SALT LAKE CITY -- A judge on Wednesday removed one of many obstacles for a company that wants to build the first nuclear power plant in Utah.
Seventh District Judge George Harmon ruled the project won't jeopardize the availability of water supplies as he approved a water-rights transfer for the reactor's cooling towers.
Harmon presided over a trial earlier this year pitting the environmental group HEAL Utah against Blue Castle Holdings, the company that wants to build the nuclear plant.
Critics argued that Blue Castle doesn't have the assets to pull off a multi-billion project and that it would take too much water out of the Green River at a time when water supplies are shrinking across the West owing to long-term drought.

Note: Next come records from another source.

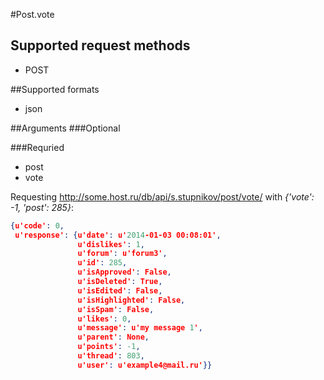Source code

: #Post.vote

## Supported request methods 
* POST

##Supported formats
* json

##Arguments
###Optional


###Requried
* post
* vote

Requesting http://some.host.ru/db/api/s.stupnikov/post/vote/ with _{'vote': -1, 'post': 285}_:
```json
{u'code': 0,
 u'response': {u'date': u'2014-01-03 00:08:01',
               u'dislikes': 1,
               u'forum': u'forum3',
               u'id': 285,
               u'isApproved': False,
               u'isDeleted': True,
               u'isEdited': False,
               u'isHighlighted': False,
               u'isSpam': False,
               u'likes': 0,
               u'message': u'my message 1',
               u'parent': None,
               u'points': -1,
               u'thread': 803,
               u'user': u'example4@mail.ru'}}
```
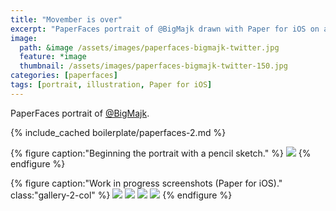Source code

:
 ```yaml
---
title: "Movember is over"
excerpt: "PaperFaces portrait of @BigMajk drawn with Paper for iOS on an iPad."
image: 
  path: &image /assets/images/paperfaces-bigmajk-twitter.jpg 
  feature: *image
  thumbnail: /assets/images/paperfaces-bigmajk-twitter-150.jpg
categories: [paperfaces]
tags: [portrait, illustration, Paper for iOS]
---
```


PaperFaces portrait of <a href="https://twitter.com/BigMajk">@BigMajk</a>.

{% include_cached boilerplate/paperfaces-2.md %}

{% figure caption:"Beginning the portrait with a pencil sketch." %}
[![](/assets/images/paperfaces-bigmajk-process-1-750.jpg)](/assets/images/paperfaces-bigmajk-process-1-lg.jpg)
{% endfigure %}

{% figure caption:"Work in progress screenshots (Paper for iOS)." class:"gallery-2-col" %}
[![](/assets/images/paperfaces-bigmajk-process-2-600.jpg)](/assets/images/paperfaces-bigmajk-process-2-lg.jpg)
[![](/assets/images/paperfaces-bigmajk-process-3-600.jpg)](/assets/images/paperfaces-bigmajk-process-3-lg.jpg)
[![](/assets/images/paperfaces-bigmajk-process-4-600.jpg)](/assets/images/paperfaces-bigmajk-process-4-lg.jpg)
[![](/assets/images/paperfaces-bigmajk-process-5-600.jpg)](/assets/images/paperfaces-bigmajk-process-5-lg.jpg)
{% endfigure %}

"It's baffling that this project continues to stumble forward," said Matt Pacenza, HEAL Utah's policy director. "We learned during the trial that Blue Castle has struggled to attract any investment at all. Our largest utility, Rocky Mountain Power, has explicitly said they aren't interested in nuclear power. This judge had a chance to rule that such a speculative project had no right to our precious water."

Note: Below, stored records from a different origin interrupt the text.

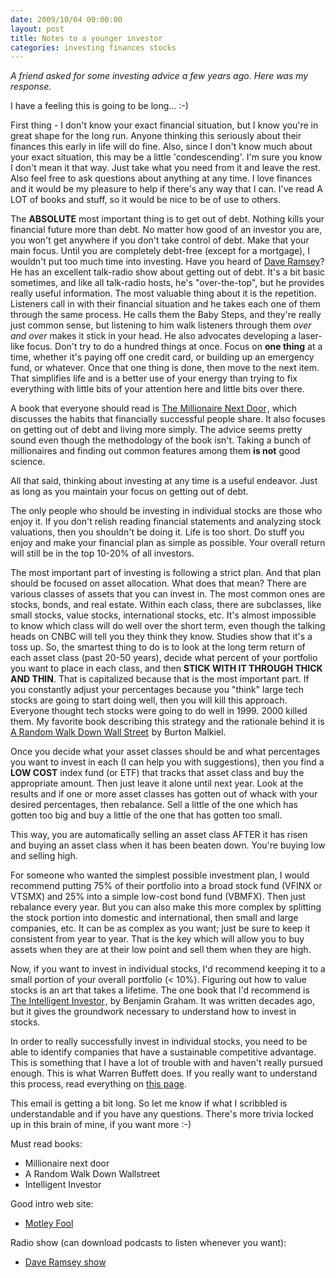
 ```yaml
---
date: 2009/10/04 00:00:00
layout: post
title: Notes to a younger investor
categories: investing finances stocks
---
```

_A friend asked for some investing advice a few years ago. Here was my response._

I have a feeling this is going to be long... :-)

First thing - I don't know your exact financial situation, but I know
you're in great shape for the long run. Anyone thinking this seriously
about their finances this early in life will do fine. Also, since I don't
know much about your exact situation, this may be a little
'condescending'. I'm sure you know I don't mean it that way. Just take what
you need from it and leave the rest. Also feel free to ask questions about
anything at any time. I love finances and it would be my pleasure to help
if there's any way that I can. I've read A LOT of books and stuff, so it
would be nice to be of use to others.

The **ABSOLUTE** most important thing is to get out of debt. Nothing kills
your financial future more than debt. No matter how good of an investor you
are, you won't get anywhere if you don't take control of debt. Make that
your main focus. Until you are completely debt-free (except for a
mortgage), I wouldn't put too much time into investing. Have you heard of
[Dave Ramsey](http://www.daveramsey.com/)? He has an excellent talk-radio
show about getting out of debt. It's a bit basic sometimes, and like all
talk-radio hosts, he's "over-the-top", but he provides really useful
information. The most valuable thing about it is the repetition. Listeners
call in with their financial situation and he takes each one of them
through the same process. He calls them the Baby Steps, and they're really
just common sense, but listening to him walk listeners through them _over
and over_ makes it stick in your head. He also advocates developing a
laser-like focus. Don't try to do a hundred things at once. Focus on **one
thing** at a time, whether it's paying off one credit card, or building up
an emergency fund, or whatever. Once that one thing is done, then move to
the next item. That simplifies life and is a better use of your energy than
trying to fix everything with little bits of your attention here and little
bits over there.

A book that everyone should read is <a
href="http://www.amazon.com/gp/product/0671015206?ie=UTF8&tag=vinodkurupshomep&linkCode=as2&camp=1789&creative=390957&creativeASIN=0671015206">The
Millionaire Next Door</a><img
src="http://www.assoc-amazon.com/e/ir?t=vinodkurupshomep&l=as2&o=1&a=0671015206"
width="1" height="1" border="0" alt="" style="border:none !important;
margin:0px !important;" />, which discusses the habits that financially
successful people share. It also focuses on getting out of debt and living
more simply. The advice seems pretty sound even though the methodology of
the book isn't. Taking a bunch of millionaires and finding out common
features among them **is not** good science.

All that said, thinking about investing at any time is a useful
endeavor. Just as long as you maintain your focus on getting out of debt.

The only people who should be investing in individual stocks are those who
enjoy it. If you don't relish reading financial statements and analyzing
stock valuations, then you shouldn't be doing it. Life is too short. Do
stuff you enjoy and make your financial plan as simple as possible. Your
overall return will still be in the top 10-20% of all investors.

The most important part of investing is following a strict plan. And that
plan should be focused on asset allocation. What does that mean? There are
various classes of assets that you can invest in. The most common ones are
stocks, bonds, and real estate. Within each class, there are subclasses,
like small stocks, value stocks, international stocks, etc. It's almost
impossible to know which class will do well over the short term, even
though the talking heads on CNBC will tell you they think they
know. Studies show that it's a toss up. So, the smartest thing to do is to
look at the long term return of each asset class (past 20-50 years), decide
what percent of your portfolio you want to place in each class, and then
**STICK WITH IT THROUGH THICK AND THIN**. That is capitalized because that
is the most important part. If you constantly adjust your percentages
because you "think" large tech stocks are going to start doing well, then
you will kill this approach. Everyone thought tech stocks were going to do
well in 1999. 2000 killed them. My favorite book describing this strategy
and the rationale behind it is <a
href="http://www.amazon.com/gp/product/0393330338?ie=UTF8&tag=vinodkurupshomep&linkCode=as2&camp=1789&creative=390957&creativeASIN=0393330338">A
Random Walk Down Wall Street</a><img
src="http://www.assoc-amazon.com/e/ir?t=vinodkurupshomep&l=as2&o=1&a=0393330338"
width="1" height="1" border="0" alt="" style="border:none !important;
margin:0px !important;" /> by Burton Malkiel.

Once you decide what your asset classes should be and what percentages you
want to invest in each (I can help you with suggestions), then you find a
**LOW COST** index fund (or ETF) that tracks that asset class and buy the
appropriate amount. Then just leave it alone until next year. Look at the
results and if one or more asset classes has gotten out of whack with your
desired percentages, then rebalance. Sell a little of the one which has
gotten too big and buy a little of the one that has gotten too small.

This way, you are automatically selling an asset class AFTER it has risen
and buying an asset class when it has been beaten down. You're buying low
and selling high.

For someone who wanted the simplest possible investment plan, I would
recommend putting 75% of their portfolio into a broad stock fund (VFINX or
VTSMX) and 25% into a simple low-cost bond fund (VBMFX). Then just
rebalance every year. But you can also make this more complex by splitting
the stock portion into domestic and international, then small and large
companies, etc. It can be as complex as you want; just be sure to keep it
consistent from year to year. That is the key which will allow you to buy
assets when they are at their low point and sell them when they are high.

Now, if you want to invest in individual stocks, I'd recommend keeping it
to a small portion of your overall portfolio (< 10%). Figuring out how to
value stocks is an art that takes a lifetime. The one book that I'd
recommend is <a
href="http://www.amazon.com/gp/product/0060555661?ie=UTF8&tag=vinodkurupshomep&linkCode=as2&camp=1789&creative=390957&creativeASIN=0060555661">The
Intelligent Investor</a><img
src="http://www.assoc-amazon.com/e/ir?t=vinodkurupshomep&l=as2&o=1&a=0060555661"
width="1" height="1" border="0" alt="" style="border:none !important;
margin:0px !important;" />, by Benjamin Graham. It was written decades ago,
but it gives the groundwork necessary to understand how to invest in
stocks.

In order to really successfully invest in individual stocks, you need to be
able to identify companies that have a sustainable competitive
advantage. This is something that I have a lot of trouble with and haven't
really pursued enough. This is what Warren Buffett does. If you really want
to understand this process, read everything on [this
page](http://www.berkshirehathaway.com/letters/letters.html).

This email is getting a bit long. So let me know if what I scribbled is
understandable and if you have any questions. There's more trivia locked up
in this brain of mine, if you want more :-)

Must read books:
 - Millionaire next door
 - A Random Walk Down Wallstreet
 - Intelligent Investor

Good intro web site:
 - [Motley Fool](http://www.fool.com/school/basics/basics01.htm)

Radio show (can download podcasts to listen whenever you want):
 - [Dave Ramsey show](http://www.daveramsey.com/)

Utah has plenty of water, the judge ruled. The state is using only 1 million of its 1.4-million acre-feet allotment from the Colorado Basin, the nuclear plant wouldn't take anybody else's water, and Blue Castle doesn't have to prove the project is economically feasible to justify a water transfer, the judge said.
"It is far from certain that Blue Castle will find partners to construct the nuclear plant, but Blue Castle's business plan shows the project, if built, will eventually be profitable," Harmon wrote in his 26-page decision.
His ruling upholds a 2010 decision by State Engineer Kent Jones to approve the use of 53,600 acre-feet of water a year for the twin reactor. The water was previously approved for coal-fired power plants in Kane and San Juan counties that were never built. Those rights reverted back to water conservancy districts for both counties, which agreed to sell them for the 2,500-megawatt nuclear plant.
The plant would draw water continuously from the Green River, primarily for cooling that's essential for any nuclear plant, the judge said.
The power station still requires a number of federal permits that could take years for the Nuclear Regulatory Commission to approve. Blue Castle has already spent $17.5 million on initial studies, according to Harmon's decision.